** SOURCE DATA follows **

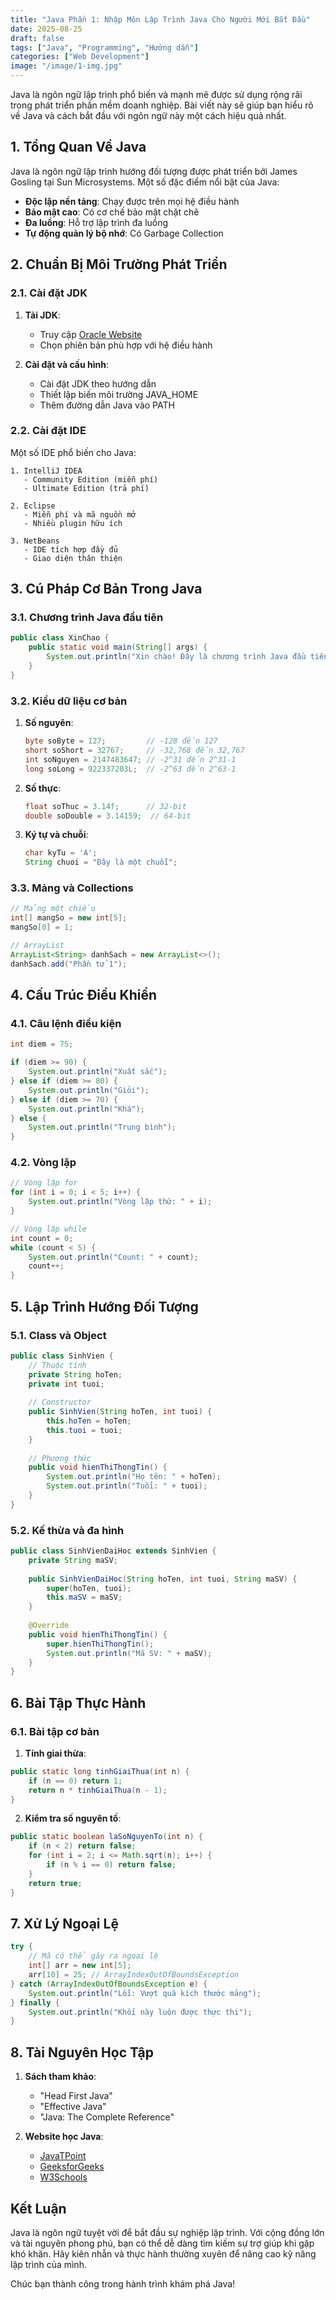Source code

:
 ```yaml
---
title: "Java Phần 1: Nhập Môn Lập Trình Java Cho Người Mới Bắt Đầu"
date: 2025-08-25
draft: false
tags: ["Java", "Programming", "Hướng dẫn"]
categories: ["Web Development"]
image: "/image/1-img.jpg"
---
```


Java là ngôn ngữ lập trình phổ biến và mạnh mẽ được sử dụng rộng rãi trong phát triển phần mềm doanh nghiệp. <!--more--> Bài viết này sẽ giúp bạn hiểu rõ về Java và cách bắt đầu với ngôn ngữ này một cách hiệu quả nhất.

## 1. Tổng Quan Về Java

Java là ngôn ngữ lập trình hướng đối tượng được phát triển bởi James Gosling tại Sun Microsystems. Một số đặc điểm nổi bật của Java:

- **Độc lập nền tảng**: Chạy được trên mọi hệ điều hành
- **Bảo mật cao**: Có cơ chế bảo mật chặt chẽ
- **Đa luồng**: Hỗ trợ lập trình đa luồng
- **Tự động quản lý bộ nhớ**: Có Garbage Collection

## 2. Chuẩn Bị Môi Trường Phát Triển

### 2.1. Cài đặt JDK

1. **Tải JDK**:
   - Truy cập [Oracle Website](https://www.oracle.com/java/technologies/downloads/)
   - Chọn phiên bản phù hợp với hệ điều hành

2. **Cài đặt và cấu hình**:
   - Cài đặt JDK theo hướng dẫn
   - Thiết lập biến môi trường JAVA_HOME
   - Thêm đường dẫn Java vào PATH

### 2.2. Cài đặt IDE

Một số IDE phổ biến cho Java:

```
1. IntelliJ IDEA
   - Community Edition (miễn phí)
   - Ultimate Edition (trả phí)

2. Eclipse
   - Miễn phí và mã nguồn mở
   - Nhiều plugin hữu ích

3. NetBeans
   - IDE tích hợp đầy đủ
   - Giao diện thân thiện
```

## 3. Cú Pháp Cơ Bản Trong Java

### 3.1. Chương trình Java đầu tiên

```java
public class XinChao {
    public static void main(String[] args) {
        System.out.println("Xin chào! Đây là chương trình Java đầu tiên.");
    }
}
```

### 3.2. Kiểu dữ liệu cơ bản

1. **Số nguyên**:
   ```java
   byte soByte = 127;         // -128 đến 127
   short soShort = 32767;     // -32,768 đến 32,767
   int soNguyen = 2147483647; // -2^31 đến 2^31-1
   long soLong = 922337203L;  // -2^63 đến 2^63-1
   ```

2. **Số thực**:
   ```java
   float soThuc = 3.14f;      // 32-bit
   double soDouble = 3.14159;  // 64-bit
   ```

3. **Ký tự và chuỗi**:
   ```java
   char kyTu = 'A';
   String chuoi = "Đây là một chuỗi";
   ```

### 3.3. Mảng và Collections

```java
// Mảng một chiều
int[] mangSo = new int[5];
mangSo[0] = 1;

// ArrayList
ArrayList<String> danhSach = new ArrayList<>();
danhSach.add("Phần tử 1");
```

## 4. Cấu Trúc Điều Khiển

### 4.1. Câu lệnh điều kiện

```java
int diem = 75;

if (diem >= 90) {
    System.out.println("Xuất sắc");
} else if (diem >= 80) {
    System.out.println("Giỏi");
} else if (diem >= 70) {
    System.out.println("Khá");
} else {
    System.out.println("Trung bình");
}
```

### 4.2. Vòng lặp

```java
// Vòng lặp for
for (int i = 0; i < 5; i++) {
    System.out.println("Vòng lặp thứ: " + i);
}

// Vòng lặp while
int count = 0;
while (count < 5) {
    System.out.println("Count: " + count);
    count++;
}
```

## 5. Lập Trình Hướng Đối Tượng

### 5.1. Class và Object

```java
public class SinhVien {
    // Thuộc tính
    private String hoTen;
    private int tuoi;
    
    // Constructor
    public SinhVien(String hoTen, int tuoi) {
        this.hoTen = hoTen;
        this.tuoi = tuoi;
    }
    
    // Phương thức
    public void hienThiThongTin() {
        System.out.println("Họ tên: " + hoTen);
        System.out.println("Tuổi: " + tuoi);
    }
}
```

### 5.2. Kế thừa và đa hình

```java
public class SinhVienDaiHoc extends SinhVien {
    private String maSV;
    
    public SinhVienDaiHoc(String hoTen, int tuoi, String maSV) {
        super(hoTen, tuoi);
        this.maSV = maSV;
    }
    
    @Override
    public void hienThiThongTin() {
        super.hienThiThongTin();
        System.out.println("Mã SV: " + maSV);
    }
}
```

## 6. Bài Tập Thực Hành

### 6.1. Bài tập cơ bản

1. **Tính giai thừa**:
```java
public static long tinhGiaiThua(int n) {
    if (n == 0) return 1;
    return n * tinhGiaiThua(n - 1);
}
```

2. **Kiểm tra số nguyên tố**:
```java
public static boolean laSoNguyenTo(int n) {
    if (n < 2) return false;
    for (int i = 2; i <= Math.sqrt(n); i++) {
        if (n % i == 0) return false;
    }
    return true;
}
```

## 7. Xử Lý Ngoại Lệ

```java
try {
    // Mã có thể gây ra ngoại lệ
    int[] arr = new int[5];
    arr[10] = 25; // ArrayIndexOutOfBoundsException
} catch (ArrayIndexOutOfBoundsException e) {
    System.out.println("Lỗi: Vượt quá kích thước mảng");
} finally {
    System.out.println("Khối này luôn được thực thi");
}
```

## 8. Tài Nguyên Học Tập

1. **Sách tham khảo**:
   - "Head First Java"
   - "Effective Java"
   - "Java: The Complete Reference"

2. **Website học Java**:
   - [JavaTPoint](https://www.javatpoint.com)
   - [GeeksforGeeks](https://www.geeksforgeeks.org)
   - [W3Schools](https://www.w3schools.com/java)

## Kết Luận

Java là ngôn ngữ tuyệt vời để bắt đầu sự nghiệp lập trình. Với cộng đồng lớn và tài nguyên phong phú, bạn có thể dễ dàng tìm kiếm sự trợ giúp khi gặp khó khăn. Hãy kiên nhẫn và thực hành thường xuyên để nâng cao kỹ năng lập trình của mình.

Chúc bạn thành công trong hành trình khám phá Java!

** End of SOURCE DATA **

ASSIGNED TASK —
Using the data above, tally each line that contains "hình". Write only the total.

FINISHED EXERCISE —
2